Keywords:CRISPR/Cas9;基因编辑;CAR-T疗法;细胞治疗;Cas9 核酸酶;Genome Editing;Chimeric Antigen Receptor T-Cell Therapy,CAR-T Therapy;Cell Therapy;Cas9 Nuclease;
在基因编辑(Genome Editing)领域,CRISPR/Cas9系统是核心技术方向,而Cas9 核酸酶(Cas9 Nuclease)蛋白作为该系统的核心执行元件,其性能直接决定基因编辑的效率与精准度。该蛋白源于细菌体内的防御系统,经技术改造后,已成为精准改写生命密码的核心工具,正深刻重塑生物医药产业发展格局,尤其在CAR-T疗法 (Chimeric Antigen Receptor T-Cell Therapy,CAR-T Therapy)及细胞治疗(Cell Therapy)领域,推动相关技术实现突破性发展。本文将系统解析CRISPR/Cas9系统的作用机制,结合IPHASE Cas9 Nuclease蛋白产品的技术优势,探讨基因编辑技术从实验室基础研究向临床应用转化的路径与价值。
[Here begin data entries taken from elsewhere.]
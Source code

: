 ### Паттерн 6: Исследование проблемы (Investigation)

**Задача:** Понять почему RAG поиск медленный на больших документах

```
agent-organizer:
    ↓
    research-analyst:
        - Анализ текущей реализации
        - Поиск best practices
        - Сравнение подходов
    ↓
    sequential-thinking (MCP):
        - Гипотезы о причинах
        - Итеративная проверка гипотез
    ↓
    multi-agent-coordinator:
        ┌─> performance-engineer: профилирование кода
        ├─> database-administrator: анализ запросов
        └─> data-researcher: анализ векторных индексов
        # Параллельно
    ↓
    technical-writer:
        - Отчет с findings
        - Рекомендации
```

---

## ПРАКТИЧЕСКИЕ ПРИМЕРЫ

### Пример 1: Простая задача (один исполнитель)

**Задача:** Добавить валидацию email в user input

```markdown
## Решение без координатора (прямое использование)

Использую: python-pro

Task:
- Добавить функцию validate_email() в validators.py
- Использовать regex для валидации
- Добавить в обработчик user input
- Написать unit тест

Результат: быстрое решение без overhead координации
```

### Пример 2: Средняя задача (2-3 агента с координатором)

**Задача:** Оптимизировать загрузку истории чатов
01 CRISPR/Cas9的起源、本质与核心作用机制
上世纪末,科研人员在细菌基因组研究中,发现一段反复出现的特异性序列,即后续被命名为CRISPR的片段。该序列的功能在初期研究中未被明确,随着研究的逐步深入,其作为细菌抵御病毒入侵的“免疫记忆系统”的核心功能被逐步揭示,这也是CRISPR/Cas9系统的自然起源。
当病毒入侵细菌时,细菌会将病毒的DNA片段整合至自身CRISPR序列中,形成免疫记忆;当同类病毒再次入侵时,细菌可通过特异性识别机制,精准定位并切割病毒DNA,从而实现对感染的有效抵御[1]。这一切割过程的核心执行元件为Cas9 Nuclease(Cas9核酸酶),该酶为RNA导向型DNA内切酶,可在gRNA的引导下实现DNA双链的定点切割,是CRISPR/Cas9系统发挥作用的核心环节,也是其核心本质——一套可被改造的“可编程基因编辑工具”。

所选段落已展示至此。